Herculaneum was a resort during ancient times and it is often referred to as “the other Pompeii,” because it was buried in superheated pyroclastic material after the volcano eruption. It is also famous as one of the few ancient cities that can now be seen in almost its original splendor.
In the 18th century, a group of archaeologists uncovered a remarkable library scroll that had been carbonized. In the beginning, scientists attempted to unroll the burnt papyri, but because of their fragile state, many of them were destroyed.
Italian and other European scientists have, for the first time, using a high-tech non-invasive imaging method, managed to see fragments of ancient Greek text hidden behind the back of one of Herculaneum’s famous scrolls.
These papyri, many of which relate to works of Greek philosophers, were discovered in 1752-54 in archaeological excavations at the so-called “papyrus villa” in Herculaneum (today Ercolano) in Campania, Italy.
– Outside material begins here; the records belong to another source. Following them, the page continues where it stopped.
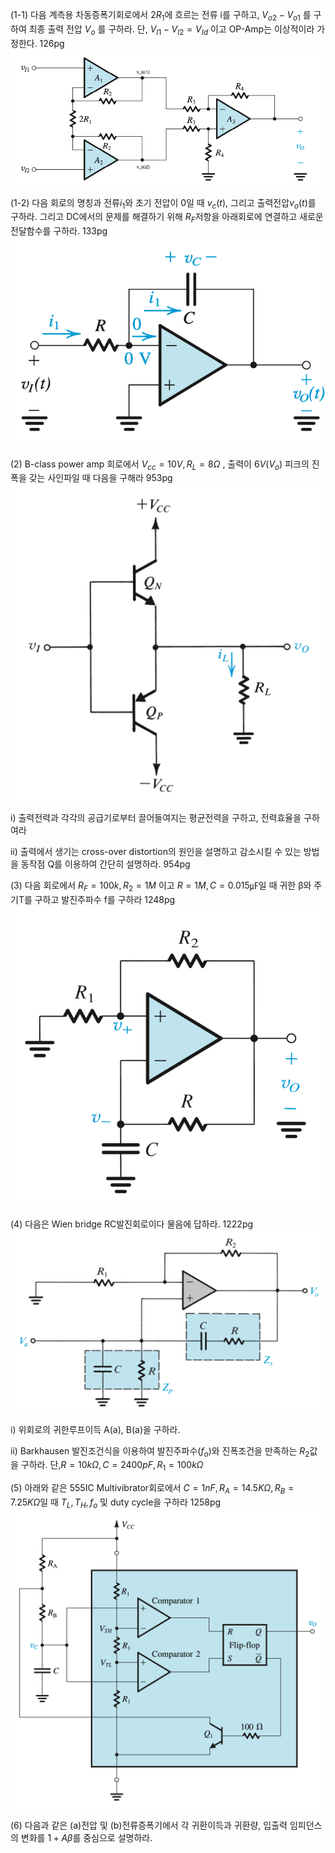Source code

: (1-1) 다음 계측용 차동증폭기회로에서 $2R_{1}$에 흐르는 전류 i를 구하고, $V_{o2} - V_{o1}$  를 구하여 최종 출력 전압  $V_{o}$ 를 구하라. 
단,  $V_{I1} - V_{I2} = V_{Id}$  이고  OP-Amp는 이상적이라 가정한다.
126pg
![](assets/ㅈㅂ%20기말-20240618001233543.png)



(1-2) 다음 회로의 명칭과 전류$i_{1}$와 초기 전압이 0일 때 $v_{c}(t)$, 그리고 출력전압$v_{o}(t)$를 구하라. 그리고 DC에서의 문제를 해결하기 위해 $R_{F}$저항을 아래회로에 연결하고 새로운 전달함수를 구하라.
133pg
![](assets/ㅈㅂ%20기말-20240618001658483.png)


(2) B-class power amp 회로에서 $V_{cc} = 10V, R_{L}=8Ω$  , 출력이 $6V(V_{o})$ 피크의 진폭을 갖는 사인파일 때 다음을 구해라
953pg
![300](assets/ㅈㅂ%20기말-20240618002707893.png)

i) 출력전력과 각각의 공급기로부터 끌어들여지는 평균전력을 구하고, 전력효율을 구하여라

ii) 출력에서 생기는 cross-over distortion의 원인을 설명하고 감소시킬 수 있는 방법을 동작점 Q를 이용하여 간단히 설명하라.
954pg


(3) 다음 회로에서 $R_{F} = 100k, R_{2}= 1M$ 이고 $R=1M,C=0.015㎌$일 때 귀한 β와 주기T를 구하고 발진주파수 f를 구하라
1248pg
![300](assets/ㅈㅂ%20기말-20240618004547175.png)

(4) 다음은 Wien bridge RC발진회로이다 물음에 답하라.
1222pg
![](assets/ㅈㅂ%20기말-20240618004855566.png)

i) 위회로의 귀한루프이득 A(a), B(a)을 구하라.

ii) Barkhausen 발진조건식을 이용하여 발진주파수($f_{o}$)와 진폭조건을 만족하는 $R_{2}$값을 구하라. 단,$R = 10kΩ , C = 2400pF , R_{1} = 100kΩ$ 


(5) 아래와 같은 555IC Multivibrator회로에서 $C= 1nF, R_{A}=14.5KΩ , R_{B}=7.25KΩ$일 때 $T_{L},T_{H},f_{o}$ 및 duty cycle을 구하라
1258pg
![400](assets/ㅈㅂ%20기말-20240618005832461.png)


(6) 다음과 같은 (a)전압 및 (b)전류증폭기에서 각 귀환이득과 귀환량, 입출력 임피던스의 변화를 $1+Aβ$를 중심으로 설명하라.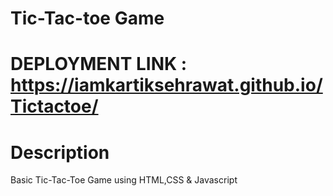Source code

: # Tic-Tac-toe Game

# DEPLOYMENT LINK : https://iamkartiksehrawat.github.io/Tictactoe/

# Description
Basic Tic-Tac-Toe Game using HTML,CSS & Javascript
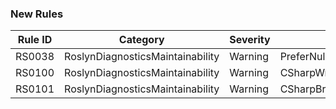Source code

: ### New Rules
Rule ID | Category | Severity | Notes
--------|----------|----------|-------
RS0038 | RoslynDiagnosticsMaintainability | Warning | PreferNullLiteralentDiagnosticAnalyzer
RS0100 | RoslynDiagnosticsMaintainability | Warning | CSharpWrapStatementsDiagnosticAnalyzer
RS0101 | RoslynDiagnosticsMaintainability | Warning | CSharpBracePlacem
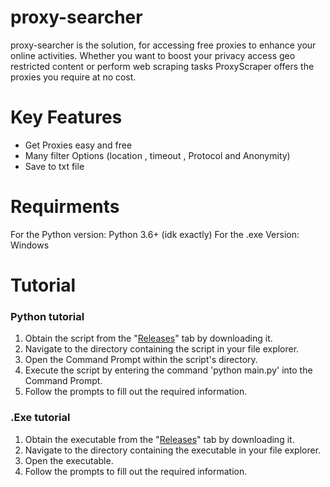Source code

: 
# proxy-searcher

proxy-searcher is the solution, for accessing free proxies to enhance your online activities. Whether you want to boost your privacy access geo restricted content or perform web scraping tasks ProxyScraper offers the proxies you require at no cost.

# Key Features
- Get Proxies easy and free
- Many filter Options (location , timeout , Protocol and Anonymity)
- Save to txt file


# Requirments
For the Python version: Python 3.6+ (idk exactly)
For the .exe Version: Windows

# Tutorial
### Python tutorial
1. Obtain the script from the "[Releases](https://github.com/IDname-git/proxy-scraper/releases)" tab by downloading it.
2. Navigate to the directory containing the script in your file explorer.
3. Open the Command Prompt within the script's directory.
4. Execute the script by entering the command 'python main.py' into the Command Prompt.
5. Follow the prompts to fill out the required information.

### .Exe tutorial
1. Obtain the executable from the "[Releases](https://github.com/IDname-git/proxy-scraper/releases)" tab by downloading it.
2. Navigate to the directory containing the executable in your file explorer.
3. Open the executable.
4. Follow the prompts to fill out the required information.

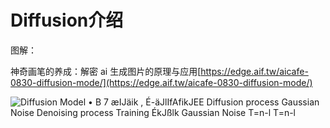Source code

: # Diffusion介绍

图解：

神奇画笔的养成：解密 ai 生成图片的原理与应用[https://edge.aif.tw/aicafe-0830-diffusion-mode/](https://edge.aif.tw/aicafe-0830-diffusion-mode/)

![Diffusion Model
• B 7 æIJäik , É-äJlIfAfikJEE
Diffusion process
Gaussian Noise
Denoising process
Training ÉkJßlk Gaussian Noise
T=n-l
T=n-l ]()
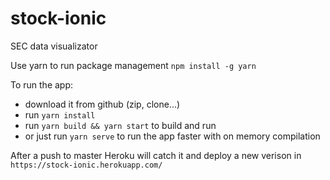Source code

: # stock-ionic
SEC data visualizator

Use yarn to run package management
`npm install -g yarn`

To run the app:

- download it from github (zip, clone...)
- run `yarn install`
- run `yarn build && yarn start` to build and run
- or just run `yarn serve` to run the app faster with on memory compilation

After a push to master Heroku will catch it and deploy a new verison in `https://stock-ionic.herokuapp.com/`
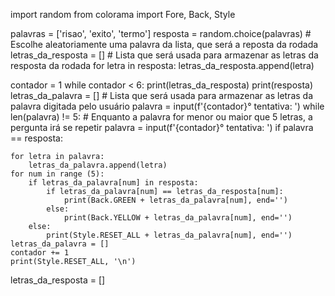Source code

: import random
from colorama import Fore, Back, Style

palavras = ['risao', 'exito', 'termo']
resposta = random.choice(palavras) # Escolhe aleatoriamente uma palavra da lista, que será a reposta da rodada
letras_da_resposta = [] # Lista que será usada para armazenar as letras da resposta da rodada
for letra in resposta:
        letras_da_resposta.append(letra)

contador = 1
while contador < 6:
    print(letras_da_resposta)
    print(resposta)
    letras_da_palavra = [] # Lista que será usada para armazenar as letras da palavra digitada pelo usuário
    palavra = input(f'{contador}° tentativa:  ')
    while len(palavra) != 5:   # Enquanto a palavra for menor ou maior que 5 letras, a pergunta irá se repetir
        palavra = input(f'{contador}° tentativa: ')
    if palavra == resposta:
        
    for letra in palavra:
        letras_da_palavra.append(letra)
    for num in range (5):
        if letras_da_palavra[num] in resposta:
            if letras_da_palavra[num] == letras_da_resposta[num]:
                print(Back.GREEN + letras_da_palavra[num], end='')
            else:
                print(Back.YELLOW + letras_da_palavra[num], end='')
        else:
            print(Style.RESET_ALL + letras_da_palavra[num], end='')
    letras_da_palavra = []
    contador += 1
    print(Style.RESET_ALL, '\n')
letras_da_resposta = []
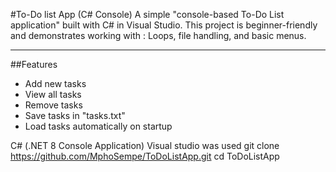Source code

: #To-Do list App (C# Console)
A simple "console-based To-Do List application"  built with C# in Visual Studio.
This project is beginner-friendly and demonstrates working with : Loops, file handling, and basic menus.

-----
##Features
- Add new tasks
- View all tasks
- Remove tasks
- Save tasks in "tasks.txt"
- Load tasks automatically on startup

C# (.NET 8 Console Application) Visual studio was used
git clone https://github.com/MphoSempe/ToDoListApp.git
cd ToDoListApp
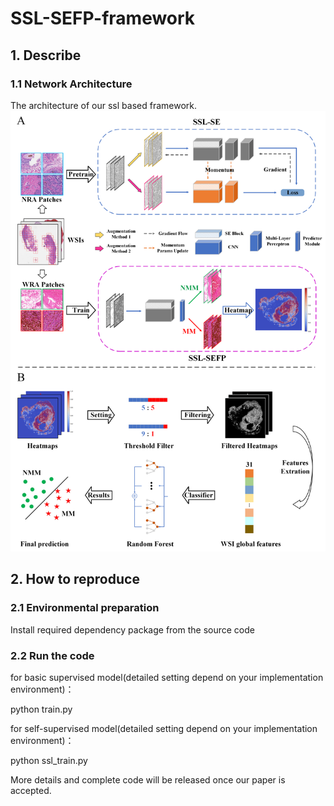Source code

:# SSL-SEFP-framework
## 1. Describe
### 1.1 Network Architecture
The architecture of our ssl based framework. ![avatar](/SSL-SEFP.png)

## 2. How to reproduce
### 2.1 Environmental preparation
Install required dependency package from the source code
 
### 2.2 Run the code
for basic supervised model(detailed setting depend on your implementation environment)：
<p>python train.py</p>
for self-supervised model(detailed setting depend on your implementation environment)：
<p>python ssl_train.py</p>

More details and complete code will be released once our paper is accepted.
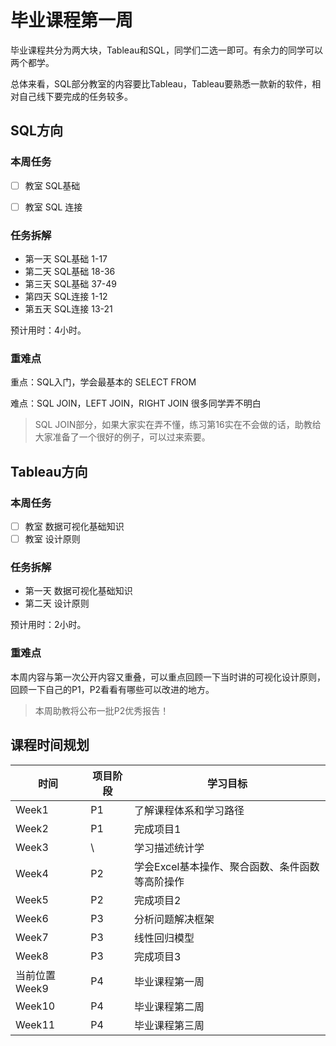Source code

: #  毕业课程第一周

毕业课程共分为两大块，Tableau和SQL，同学们二选一即可。有余力的同学可以两个都学。

总体来看，SQL部分教室的内容要比Tableau，Tableau要熟悉一款新的软件，相对自己线下要完成的任务较多。
## SQL方向

###  本周任务

  - [ ] 教室 SQL基础
  - [ ] 教室 SQL 连接


###  任务拆解
  - 第一天 SQL基础 1-17
  - 第二天 SQL基础 18-36
  - 第三天 SQL基础 37-49
  - 第四天 SQL连接 1-12
  - 第五天 SQL连接 13-21

预计用时：4小时。
###  重难点

重点：SQL入门，学会最基本的 SELECT FROM

难点：SQL JOIN，LEFT JOIN，RIGHT JOIN 很多同学弄不明白

> SQL JOIN部分，如果大家实在弄不懂，练习第16实在不会做的话，助教给大家准备了一个很好的例子，可以过来索要。

## Tableau方向

### 本周任务

  - [ ] 教室 数据可视化基础知识
  - [ ] 教室 设计原则

###  任务拆解
  - 第一天 数据可视化基础知识
  - 第二天 设计原则

预计用时：2小时。

###  重难点

本周内容与第一次公开内容又重叠，可以重点回顾一下当时讲的可视化设计原则，回顾一下自己的P1，P2看看有哪些可以改进的地方。

> 本周助教将公布一批P2优秀报告！



##  课程时间规划
时间|项目阶段|学习目标
---|---|---
Week1| P1|了解课程体系和学习路径
Week2|P1|完成项目1
Week3|\ |学习描述统计学
Week4|P2|学会Excel基本操作、聚合函数、条件函数等高阶操作
Week5|P2|完成项目2
Week6|P3|分析问题解决框架
Week7|P3|线性回归模型
Week8|P3|完成项目3
当前位置Week9|P4|毕业课程第一周
Week10|P4|毕业课程第二周
Week11|P4|毕业课程第三周
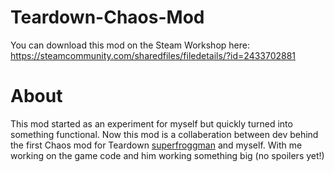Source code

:# Teardown-Chaos-Mod
You can download this mod on the Steam Workshop here: https://steamcommunity.com/sharedfiles/filedetails/?id=2433702881

# About
This mod started as an experiment for myself but quickly turned into something functional.
Now this mod is a collaberation between dev behind the first Chaos mod for Teardown [superfroggman](https://github.com/superfroggman)
and myself. With me working on the game code and him working something big (no spoilers yet!)

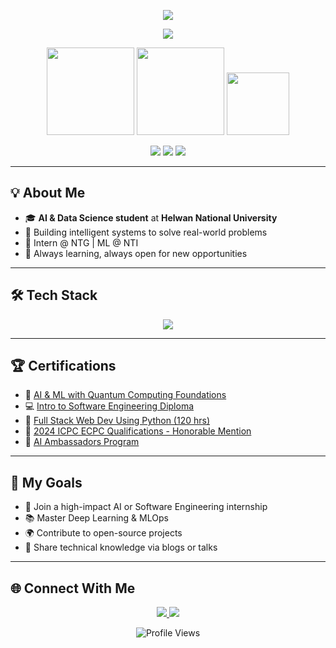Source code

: <p align="center">
  <img src="https://capsule-render.vercel.app/api?type=waving&color=0099ff,6a00ff&height=120&section=header&text=👋%20Hi,%20I'm%20Omar%20Mostafa!&fontSize=38&fontColor=fff"/>
</p>

<p align="center">
  <img src="https://readme-typing-svg.demolab.com/?lines=AI+%26+Data+Science+Student;Full+Stack+Developer;Machine+Learning+Enthusiast;Welcome+to+my+profile!&font=Fira+Code&center=true&width=500&height=45&color=00AEEF&vCenter=true&pause=1000&size=28"/>
</p>

<p align="center">
  <img src="https://media.giphy.com/media/3ohzdIuqJoo8QdKlnW/giphy.gif" width="140" />
  <img src="https://media.giphy.com/media/L1R1tvI9svkIWwpVYr/giphy.gif" width="140" />
  <img src="https://media.giphy.com/media/hpXdHPfFI5wTABdDx9/giphy.gif" width="100" />
</p>

<p align="center">
  <img src="https://img.shields.io/badge/-AI%20%26%20Data%20Science-3c096c?style=for-the-badge" />
  <img src="https://img.shields.io/badge/Full%20Stack%20Developer-0077b6?style=for-the-badge" />
  <img src="https://img.shields.io/badge/Machine%20Learning%20Enthusiast-38b000?style=for-the-badge" />
</p>

---

## 💡 About Me

- 🎓 **AI & Data Science student** at **Helwan National University**  
- 🚀 Building intelligent systems to solve real-world problems  
- 💼 Intern @ NTG | ML @ NTI  
- 🌱 Always learning, always open for new opportunities

---

## 🛠️ Tech Stack

<p align="center">
  <img src="https://skillicons.dev/icons?i=python,java,js,cpp,cs,html,css,react,django,git,postgres,mysql,tensorflow,pandas" />
</p>

---

## 🏆 Certifications

- 🤖 [AI & ML with Quantum Computing Foundations](https://drive.google.com/file/d/1wT5n4JIN58snlKwWsLvZMbFCG5rBtNAI/view?usp=drive_link)
- 💻 [Intro to Software Engineering Diploma](https://drive.google.com/file/d/1CWnQAeGmT3TbHIesjp0KoXJ7GpVv-Nm3/view?usp=drive_link)
- 🐍 [Full Stack Web Dev Using Python (120 hrs)](https://drive.google.com/file/d/1h4PGPLSiXgvbroENKEhczXhfnBNc2O1C/view?usp=drive_link)
- 🏅 [2024 ICPC ECPC Qualifications - Honorable Mention](https://drive.google.com/file/d/1m_prA51PPFql9Z4kCMPpZgFXFge1IEQI/view?usp=drive_link)
- 🤖 [AI Ambassadors Program](https://drive.google.com/file/d/1cS3UP2uONPTEdIL3YmwSjV_Upny4-4eM/view?usp=drive_link)

---

## 🎯 My Goals

- 🚀 Join a high-impact AI or Software Engineering internship  
- 📚 Master Deep Learning & MLOps  
- 🌍 Contribute to open-source projects  
- 🎤 Share technical knowledge via blogs or talks  

---

## 🌐 Connect With Me

<p align="center">
  <a href="https://www.linkedin.com/in/omar-mostafa-abdsttar-b2b72134b" target="_blank">
    <img src="https://img.shields.io/badge/LinkedIn-0A66C2?style=for-the-badge&logo=linkedin&logoColor=white" />
  </a>
  <a href="mailto:omarmostafaabdsttar@gmail.com">
    <img src="https://img.shields.io/badge/Gmail-D14836?style=for-the-badge&logo=gmail&logoColor=white" />
  </a>
</p>

<p align="center">
  <img src="https://komarev.com/ghpvc/?username=OmarMostafa7&color=brightgreen" alt="Profile Views">
</p>
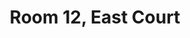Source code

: ---
basin: 'No'
cudn: true
floor: Ground
grade: 3
images:
- /room_database/images/ec/ec3_1.jpg
- /room_database/images/ec/ec12_1.jpg
- /room_database/images/ec/ec12_2.jpg
- /room_database/images/ec/ec12_3.jpg
living_room: 'No'
location: East Court
name: '12'
network: Wired and Wireless
title: Room 12, East Court
---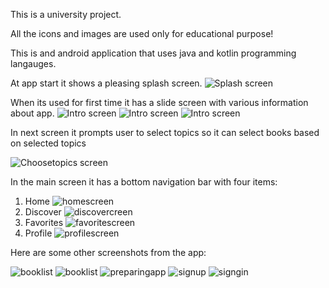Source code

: This is a university project.

All the icons and images are used only for educational purpose!

This is and android application that uses java and kotlin programming langauges.

At app start it shows a pleasing splash screen.
![Splash screen](https://github.com/ndriqimsadiku/book-finder/blob/master/images/splash.jpg)

When its used for first time it has a slide screen with various information about app.
![Intro screen](https://github.com/ndriqimsadiku/book-finder/blob/master/images/intro1.jpg)
![Intro screen](https://github.com/ndriqimsadiku/book-finder/blob/master/images/intro2.jpg)
![Intro screen](https://github.com/ndriqimsadiku/book-finder/blob/master/images/intro3.jpg)

In next screen it prompts user to select topics so it can select books based on selected topics

![Choosetopics screen](https://github.com/ndriqimsadiku/book-finder/blob/master/images/choosetopics.jpg)

In the main screen it has a bottom navigation bar with four items:
1. Home
![homescreen](https://github.com/ndriqimsadiku/book-finder/blob/master/images/main2.jpg)
2. Discover
![discovercreen](https://github.com/ndriqimsadiku/book-finder/blob/master/images/search.jpg)
3. Favorites
![favoritescreen](https://github.com/ndriqimsadiku/book-finder/blob/master/images/topics.jpg)
4. Profile
![profilescreen](https://github.com/ndriqimsadiku/book-finder/blob/master/images/profileuser.jpg)

Here are some other screenshots from the app:

![booklist](https://github.com/ndriqimsadiku/book-finder/blob/master/images/booklist.jpg)
![booklist](https://github.com/ndriqimsadiku/book-finder/blob/master/images/booklist2.jpg)
![preparingapp](https://github.com/ndriqimsadiku/book-finder/blob/master/images/preparingapp.jpg)
![signup](https://github.com/ndriqimsadiku/book-finder/blob/master/images/signup.jpg)
![signgin](https://github.com/ndriqimsadiku/book-finder/blob/master/images/signin.jpg)




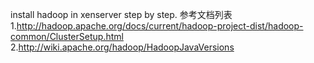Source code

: install hadoop in xenserver step by step.
参考文档列表
1.http://hadoop.apache.org/docs/current/hadoop-project-dist/hadoop-common/ClusterSetup.html
2.http://wiki.apache.org/hadoop/HadoopJavaVersions 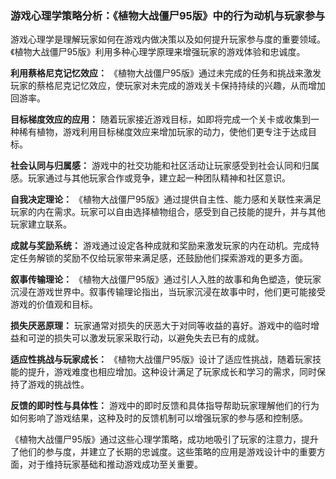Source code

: ### 游戏心理学策略分析：《植物大战僵尸95版》中的行为动机与玩家参与

游戏心理学是理解玩家如何在游戏内做决策以及如何提升玩家参与度的重要领域。《植物大战僵尸95版》利用多种心理学原理来增强玩家的游戏体验和忠诚度。

**利用蔡格尼克记忆效应：**
《植物大战僵尸95版》通过未完成的任务和挑战来激发玩家的蔡格尼克记忆效应，使玩家对未完成的游戏关卡保持持续的兴趣，从而增加回游率。

**目标梯度效应的应用：**
随着玩家接近游戏目标，如即将完成一个关卡或收集到一种稀有植物，游戏利用目标梯度效应来增加玩家的动力，使他们更专注于达成目标。

**社会认同与归属感：**
游戏中的社交功能和社区活动让玩家感受到社会认同和归属感。玩家通过与其他玩家合作或竞争，建立起一种团队精神和社区意识。

**自我决定理论：**
《植物大战僵尸95版》通过提供自主性、能力感和关联性来满足玩家的内在需求。玩家可以自由选择植物组合，感受到自己技能的提升，并与其他玩家建立联系。

**成就与奖励系统：**
游戏通过设定各种成就和奖励来激发玩家的内在动机。完成特定任务解锁的奖励不仅给玩家带来满足感，还鼓励他们探索游戏的更多方面。

**叙事传输理论：**
《植物大战僵尸95版》通过引人入胜的故事和角色塑造，使玩家沉浸在游戏世界中。叙事传输理论指出，当玩家沉浸在故事中时，他们更可能接受游戏的价值观和目标。

**损失厌恶原理：**
玩家通常对损失的厌恶大于对同等收益的喜好。游戏中的临时增益和可逆的损失可以激发玩家采取行动，以避免失去已有的成就。

**适应性挑战与玩家成长：**
《植物大战僵尸95版》设计了适应性挑战，随着玩家技能的提升，游戏难度也相应增加。这种设计满足了玩家成长和学习的需求，同时保持了游戏的挑战性。

**反馈的即时性与具体性：**
游戏中的即时反馈和具体指导帮助玩家理解他们的行为如何影响了游戏结果，这种及时的反馈机制可以增强玩家的参与感和控制感。

《植物大战僵尸95版》通过这些心理学策略，成功地吸引了玩家的注意力，提升了他们的参与度，并建立了长期的忠诚度。这些策略的应用是游戏设计中的重要方面，对于维持玩家基础和推动游戏成功至关重要。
The villa was destroyed and buried in the ashes after the eruption of the nearby Vesuvius volcano in 79 AD.
Today, some 1,840 papyri are kept at the National Library of Naples and at the Institute of France in Paris. It is essentially the only ancient Greek-Roman library preserved in a small room of the Roman villa. They are the first Greek papyri found in archaeological excavations.
Following the eruption of the Mount Vesuvius volcano, a surge of hot air, reaching 320 degrees Celsius, burned the delicate papyri and left them in a state of extreme vulnerability. Up to now, scientists and archaeologists have tried to open them, but with disastrous or limited results.
However, with the use of advanced digital technology, researchers from Italy, France, Germany and Russia “announced that by using the ultrasound imaging technique in the short infrared portion of the electromagnetic spectrum (1,000 to 2,500 nanometers), they were able to” see “portions of Greek text hidden behind the PHerc. 1691/1021 papyrus.
This papyrus, the most famous of the collection, contains text from the “History of the Academy” (of Plato), which is part of a much larger work by the Epicurean philosopher Philodemus.
Reading through the new technology – which yields better results than the previous imaging at 950 nanometers – paves the way for something similar to other charred papyri of the same or other collection, which will greatly help experts on papyrus reading and restoration, on philology and ancient philosophy. Thanks to the new technique, the hidden text is even clearer than the one on the front, visible side.